Wiz estimates axios is present in about 80% of cloud and code environments they scan. So far, they’ve observed the malicious versions in roughly 3% of scanned environments. That’s a lot of potentially compromised build systems.
What To Do Right Now
Check your lockfiles:
# Search for compromised versions
grep -r "axios@1.14.1\|axios@0.30.4\|plain-crypto-js" package-lock.json yarn.lock
If you find a match — treat the machine as fully compromised. Don’t try to clean it. The RAT’s anti-forensic capabilities mean you can’t trust what’s on disk.
- Rotate every credential on the affected system. SSH keys, cloud tokens, API keys, database passwords, npm tokens, all of it.
- Rebuild from a known-clean image. Don’t patch. Rebuild.
- Audit CI/CD pipelines for runs that installed the affected versions. Those build environments need the same treatment.
- Block egress traffic to
sfrclak[.]comand142.11.206.73at your network perimeter. - Downgrade axios to 1.14.0 (latest safe) or 0.30.3 (legacy safe).
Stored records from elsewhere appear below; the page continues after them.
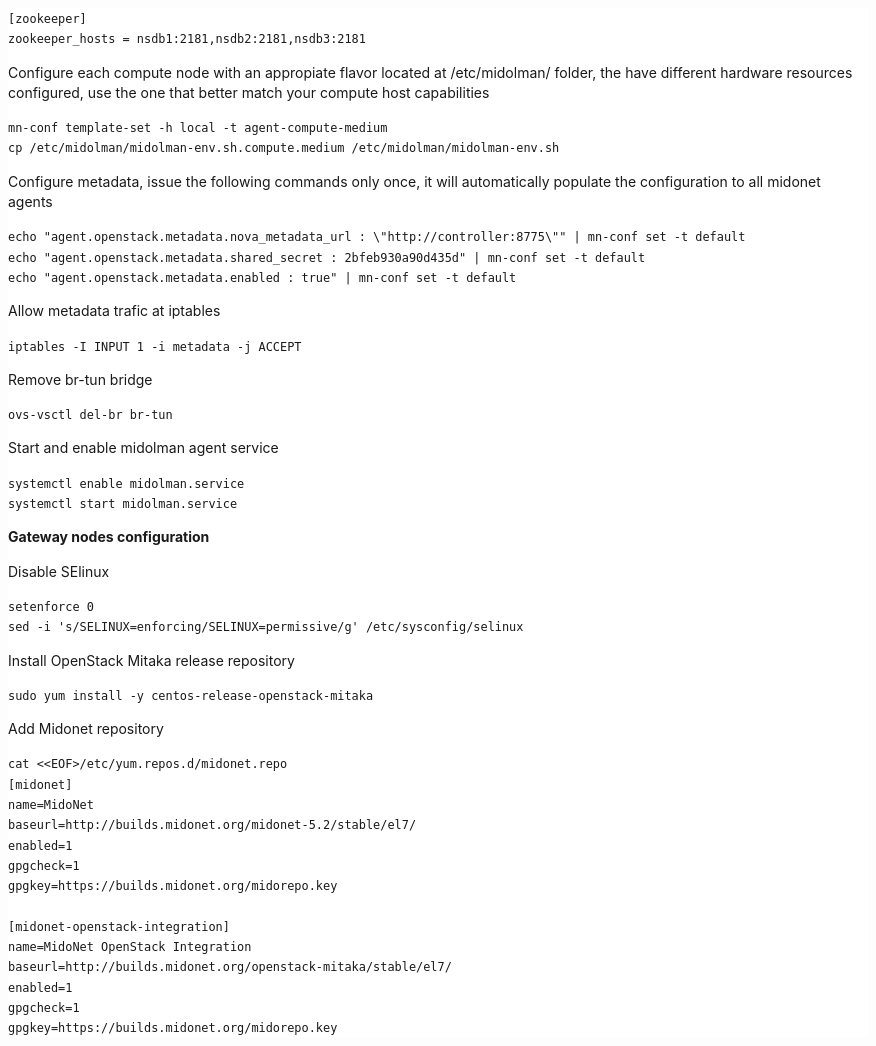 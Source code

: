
 ```text
[zookeeper]
zookeeper_hosts = nsdb1:2181,nsdb2:2181,nsdb3:2181
```

Configure each compute node with an appropiate flavor located at /etc/midolman/ folder, the have different hardware resources configured, use the one that better match your compute host capabilities

```text
mn-conf template-set -h local -t agent-compute-medium
cp /etc/midolman/midolman-env.sh.compute.medium /etc/midolman/midolman-env.sh
```

Configure metadata, issue the following commands only once, it will automatically populate the configuration to all midonet agents

```text
echo "agent.openstack.metadata.nova_metadata_url : \"http://controller:8775\"" | mn-conf set -t default
echo "agent.openstack.metadata.shared_secret : 2bfeb930a90d435d" | mn-conf set -t default
echo "agent.openstack.metadata.enabled : true" | mn-conf set -t default
```

Allow metadata trafic at iptables

```text
iptables -I INPUT 1 -i metadata -j ACCEPT
```

Remove br-tun bridge

```text
ovs-vsctl del-br br-tun
```

Start and enable midolman agent service

```text
systemctl enable midolman.service
systemctl start midolman.service
```

**Gateway nodes configuration**

Disable SElinux

```text
setenforce 0
sed -i 's/SELINUX=enforcing/SELINUX=permissive/g' /etc/sysconfig/selinux
```

Install OpenStack Mitaka release repository

```text
sudo yum install -y centos-release-openstack-mitaka
```

Add Midonet repository

```text
cat <<EOF>/etc/yum.repos.d/midonet.repo
[midonet]
name=MidoNet
baseurl=http://builds.midonet.org/midonet-5.2/stable/el7/
enabled=1
gpgcheck=1
gpgkey=https://builds.midonet.org/midorepo.key

[midonet-openstack-integration]
name=MidoNet OpenStack Integration
baseurl=http://builds.midonet.org/openstack-mitaka/stable/el7/
enabled=1
gpgcheck=1
gpgkey=https://builds.midonet.org/midorepo.key

```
If you’re clean but want to harden against future attacks:
# Run npm install without executing lifecycle scripts
npm install --ignore-scripts
# Or set it globally for CI
npm config set ignore-scripts true
This would have blocked the attack entirely. The tradeoff: some legitimate packages need postinstall hooks (node-sass, sharp, esbuild). You’ll need to whitelist those explicitly or run their scripts manually.
The Bigger Problem
Axios is the most popular HTTP client in JavaScript. One compromised maintainer token (not even a password, a token) gave attackers the ability to push arbitrary code to every project that depends on it.
npm’s security model assumes maintainers keep their credentials safe. When they don’t (or can’t), there’s no secondary gate. The package goes out, postinstall hooks execute automatically, and by the time anyone notices, the malware has already cleaned up its own traces.
This is the third major npm supply chain attack in two weeks, following LiteLLM and Trivy. Combined with AI coding tools doubling secret leak rates, the JavaScript supply chain is having a rough month. All three targeted developer infrastructure. The goal isn’t to break your website. It’s to steal the keys to everything you build and deploy.
npm still hasn’t shipped mandatory 2FA for packages above a download threshold, postinstall hook sandboxing, or publish-time code diffing against the public repository. People have been asking for years. After this week, ignoring those requests gets a lot harder.
FAQ
Was any axios source code modified?
No. The attacker only added a dependency to package.json. All of axios’s actual source files were untouched. The malicious code lived entirely in plain-crypto-js.
How do I know if my machine was infected?
Check your lockfile for axios@1.14.1, axios@0.30.4, or plain-crypto-js@4.2.1. The RAT itself is hard to detect because the dropper deletes its traces. Look for outbound connections to sfrclak[.]com or 142.11.206.73 in your network logs. A hardcoded IE8/Windows XP User-Agent string in outbound HTTP traffic is another strong indicator.
Does npm audit catch this?
Not reliably after the fact. The malicious versions have been removed from npm, so new installs won’t pull them. But npm audit inspects the registry — it can’t tell you whether a RAT already executed on your system during the three-hour window.
Are other axios versions safe?
Yes. Versions 1.14.0 and 0.30.3 are clean. Only 1.14.1 and 0.30.4 were compromised.
Could this happen to other popular packages?
Absolutely. Any npm package where a maintainer uses a classic (non-granular) access token without 2FA is vulnerable to the same attack. The bigger the package, the bigger the payoff.
Bottom Line
A North Korean hacking group owned one npm token and, within 39 minutes, had a cross-platform RAT sitting in the dependency tree of the most popular HTTP library in JavaScript. The malware erased its own footprints. Three hours later it was gone from npm, but the damage was already spreading through CI pipelines and developer machines worldwide.
Check your lockfiles. If you’re hit, burn the machine and rotate everything. And maybe it’s time to start running --ignore-scripts by default — the convenience of automatic postinstall hooks isn’t worth this kind of risk.